Tom
Tom

Reputation: 2254

Visual Studio 2012 not recognising nullable type

I have 2 nullable DateTimes, so subtracting them will result in a nullable TimeSpan. I want to call .Value on this.

However, the autocompletion drop-down list thinks that the type inside the brackets is a normal TimeSpan. .Value is not in the list, and when I use any of the suggestions, it doesn't compile. It does compile when I manually type .Value.

The same issue occurs if only one of the DateTimes are nullable. It also occurs if I add a TimeSpan? to a DateTime? resulting in a DateTime?. Intellisense thinks it is a DateTime.

Is this a problem with Visual Studio's intellisense? I am at update 3, I do not have ReSharper. Same issue on another computer.

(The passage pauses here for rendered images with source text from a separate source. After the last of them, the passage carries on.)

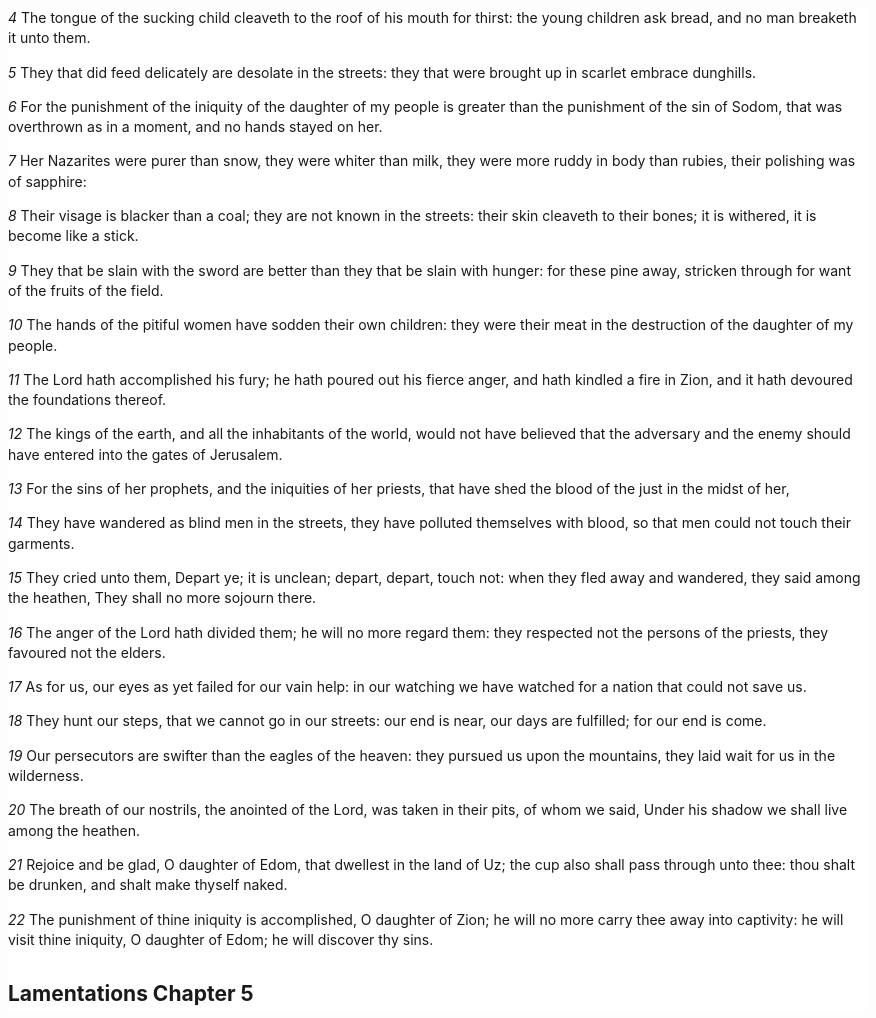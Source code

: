 *4* The tongue of the sucking child cleaveth to the roof of his mouth for thirst: the young children ask bread, and no man breaketh it unto them.

*5* They that did feed delicately are desolate in the streets: they that were brought up in scarlet embrace dunghills.

*6* For the punishment of the iniquity of the daughter of my people is greater than the punishment of the sin of Sodom, that was overthrown as in a moment, and no hands stayed on her.

*7* Her Nazarites were purer than snow, they were whiter than milk, they were more ruddy in body than rubies, their polishing was of sapphire:

*8* Their visage is blacker than a coal; they are not known in the streets: their skin cleaveth to their bones; it is withered, it is become like a stick.

*9* They that be slain with the sword are better than they that be slain with hunger: for these pine away, stricken through for want of the fruits of the field.

*10* The hands of the pitiful women have sodden their own children: they were their meat in the destruction of the daughter of my people.

*11* The Lord hath accomplished his fury; he hath poured out his fierce anger, and hath kindled a fire in Zion, and it hath devoured the foundations thereof.

*12* The kings of the earth, and all the inhabitants of the world, would not have believed that the adversary and the enemy should have entered into the gates of Jerusalem.

*13* For the sins of her prophets, and the iniquities of her priests, that have shed the blood of the just in the midst of her,

*14* They have wandered as blind men in the streets, they have polluted themselves with blood, so that men could not touch their garments.

*15* They cried unto them, Depart ye; it is unclean; depart, depart, touch not: when they fled away and wandered, they said among the heathen, They shall no more sojourn there.

*16* The anger of the Lord hath divided them; he will no more regard them: they respected not the persons of the priests, they favoured not the elders.

*17* As for us, our eyes as yet failed for our vain help: in our watching we have watched for a nation that could not save us.

*18* They hunt our steps, that we cannot go in our streets: our end is near, our days are fulfilled; for our end is come.

*19* Our persecutors are swifter than the eagles of the heaven: they pursued us upon the mountains, they laid wait for us in the wilderness.

*20* The breath of our nostrils, the anointed of the Lord, was taken in their pits, of whom we said, Under his shadow we shall live among the heathen.

*21* Rejoice and be glad, O daughter of Edom, that dwellest in the land of Uz; the cup also shall pass through unto thee: thou shalt be drunken, and shalt make thyself naked.

*22* The punishment of thine iniquity is accomplished, O daughter of Zion; he will no more carry thee away into captivity: he will visit thine iniquity, O daughter of Edom; he will discover thy sins.


## Lamentations Chapter 5
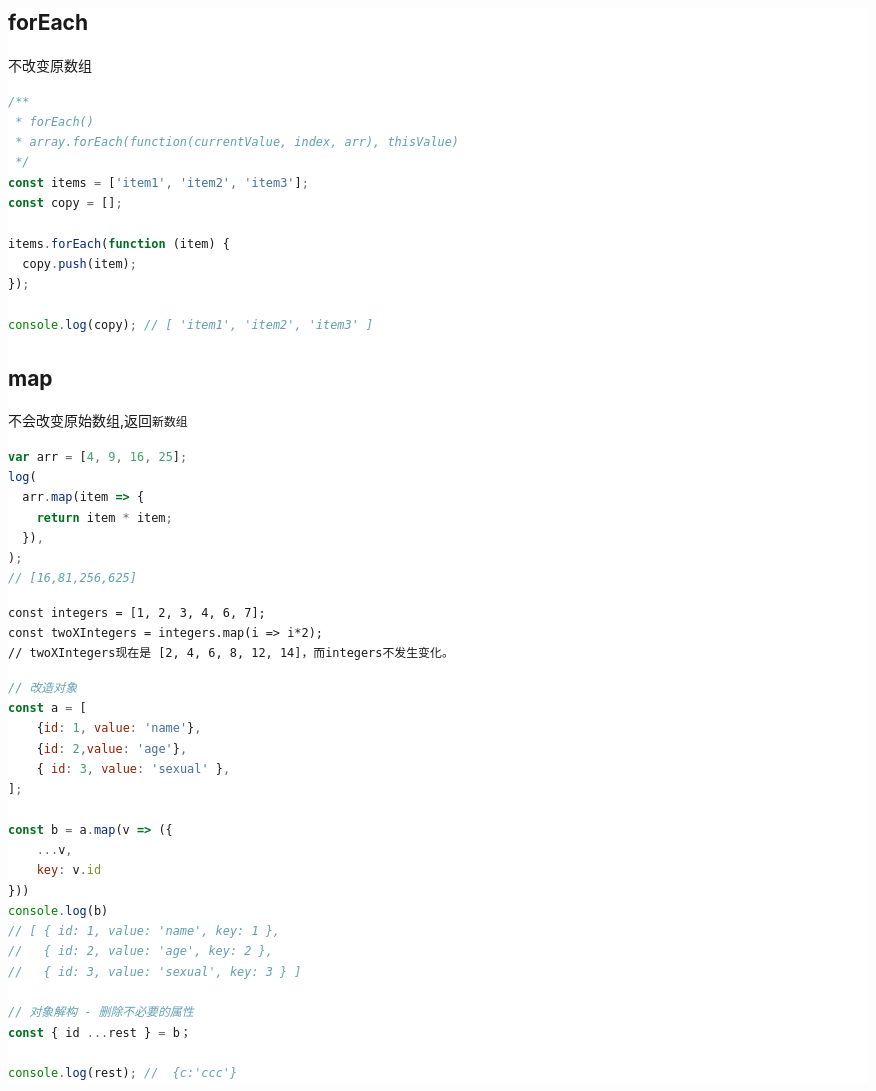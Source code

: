 ## forEach

不改变原数组

```javascript
/**
 * forEach()
 * array.forEach(function(currentValue, index, arr), thisValue)
 */
const items = ['item1', 'item2', 'item3'];
const copy = [];

items.forEach(function (item) {
  copy.push(item);
});

console.log(copy); // [ 'item1', 'item2', 'item3' ]
```

## map

不会改变原始数组,返回`新数组`

```javascript
var arr = [4, 9, 16, 25];
log(
  arr.map(item => {
    return item * item;
  }),
);
// [16,81,256,625]
```

```
const integers = [1, 2, 3, 4, 6, 7];
const twoXIntegers = integers.map(i => i*2);
// twoXIntegers现在是 [2, 4, 6, 8, 12, 14]，而integers不发生变化。
```

```javascript
// 改造对象
const a = [
    {id: 1, value: 'name'},
    {id: 2,value: 'age'},
    { id: 3, value: 'sexual' },
];

const b = a.map(v => ({
    ...v,
    key: v.id
}))
console.log(b)
// [ { id: 1, value: 'name', key: 1 },
//   { id: 2, value: 'age', key: 2 },
//   { id: 3, value: 'sexual', key: 3 } ]

// 对象解构 - 删除不必要的属性
const { id ...rest } = b；

console.log(rest); //  {c:'ccc'}
```
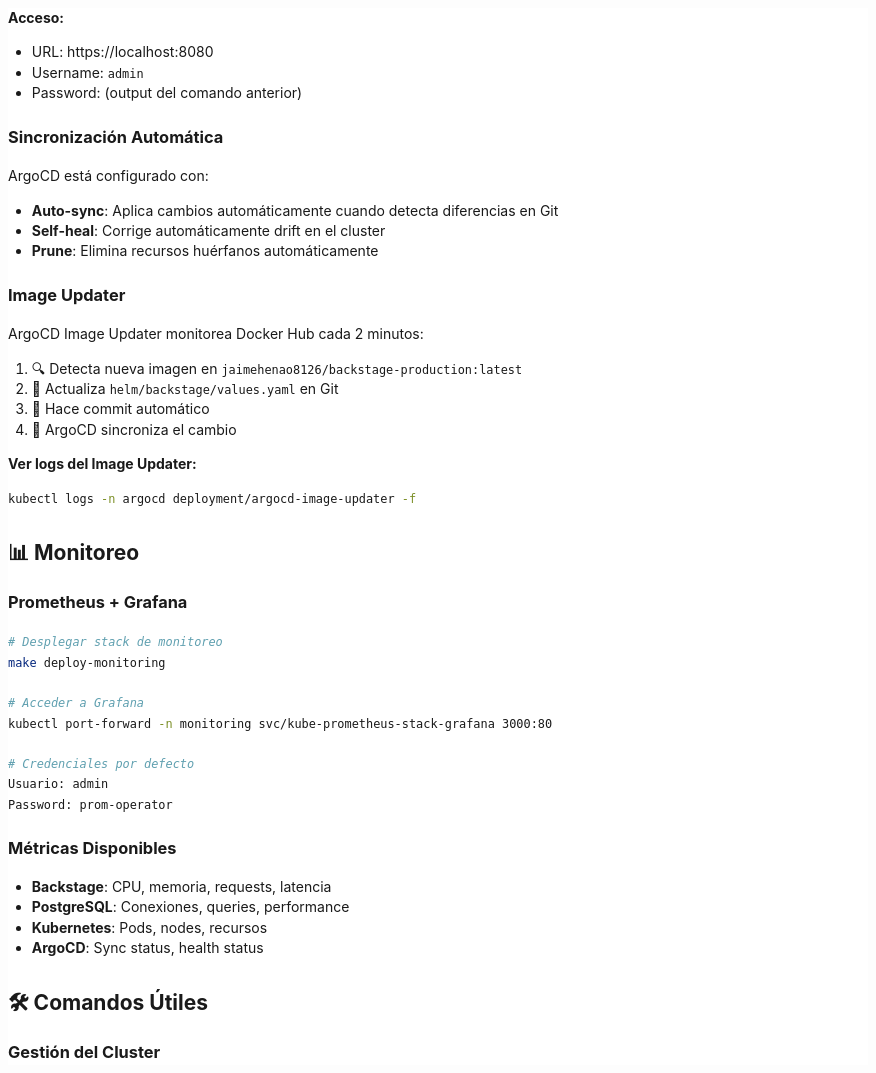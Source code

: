 **Acceso:**
- URL: https://localhost:8080
- Username: `admin`
- Password: (output del comando anterior)

### Sincronización Automática

ArgoCD está configurado con:

- **Auto-sync**: Aplica cambios automáticamente cuando detecta diferencias en Git
- **Self-heal**: Corrige automáticamente drift en el cluster
- **Prune**: Elimina recursos huérfanos automáticamente

### Image Updater

ArgoCD Image Updater monitorea Docker Hub cada 2 minutos:

1. 🔍 Detecta nueva imagen en `jaimehenao8126/backstage-production:latest`
2. 📝 Actualiza `helm/backstage/values.yaml` en Git
3. 💾 Hace commit automático
4. 🔄 ArgoCD sincroniza el cambio

**Ver logs del Image Updater:**
```bash
kubectl logs -n argocd deployment/argocd-image-updater -f
```

## 📊 Monitoreo

### Prometheus + Grafana

```bash
# Desplegar stack de monitoreo
make deploy-monitoring

# Acceder a Grafana
kubectl port-forward -n monitoring svc/kube-prometheus-stack-grafana 3000:80

# Credenciales por defecto
Usuario: admin
Password: prom-operator
```

### Métricas Disponibles

- **Backstage**: CPU, memoria, requests, latencia
- **PostgreSQL**: Conexiones, queries, performance
- **Kubernetes**: Pods, nodes, recursos
- **ArgoCD**: Sync status, health status

## 🛠️ Comandos Útiles

### Gestión del Cluster
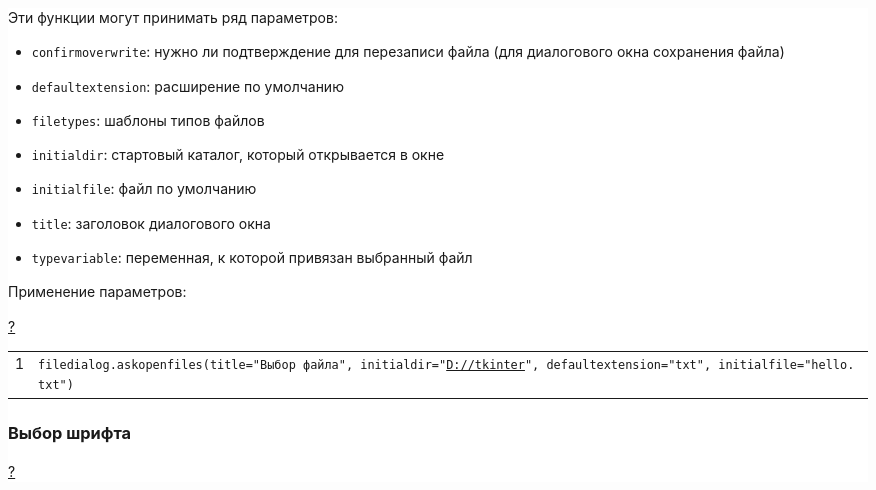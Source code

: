 Эти функции могут принимать ряд параметров:

-   `confirmoverwrite`: нужно ли подтверждение для перезаписи файла (для диалогового окна сохранения файла)
    
-   `defaultextension`: расширение по умолчанию
    
-   `filetypes`: шаблоны типов файлов
    
-   `initialdir`: стартовый каталог, который открывается в окне
    
-   `initialfile`: файл по умолчанию
    
-   `title`: заголовок диалогового окна
    
-   `typevariable`: переменная, к которой привязан выбранный файл
    

Применение параметров:

[?](https://metanit.com/python/tkinter/5.3.php#)

<table border="0" cellpadding="0" cellspacing="0"><tbody><tr><td class="gutter"><div class="line number1 index0 alt2">1</div></td><td class="code"><div class="container"><div class="line number1 index0 alt2"><code class="py plain">filedialog.askopenfiles(title</code><code class="py keyword">=</code><code class="py string">"Выбор файла"</code><code class="py plain">, initialdir</code><code class="py keyword">=</code><code class="py string">"<a href="D://tkinter">D://tkinter</a>"</code><code class="py plain">, defaultextension</code><code class="py keyword">=</code><code class="py string">"txt"</code><code class="py plain">, initialfile</code><code class="py keyword">=</code><code class="py string">"hello.txt"</code><code class="py plain">)</code></div></div></td></tr></tbody></table>

### Выбор шрифта

[?](https://metanit.com/python/tkinter/5.3.php#)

Edit: to be clear, I am asking a question about why intellisense is suggesting the wrong type. I know what to write to make the code compile.

Upvotes: 6

Views: 308

Answers (1)

Hans Passant
Hans Passant

Reputation: 942255

Agreed, IS gets this wrong and doesn't correctly infer that the result of the subtraction is a Nullable<TimeSpan>, it infers TimeSpan. You can whack it over the head by writing it like this instead:

var span = date1 - date2;
span.

Now is does correctly infer the type of the span variable, you'll see HasValue in the auto-completion window. This otherwise isn't slower at all at runtime so its a reasonable workaround.

Nothing you or we can do about the original oops, you can however file a feedback report at connect.microsoft.com. Post a link so we can vote for it.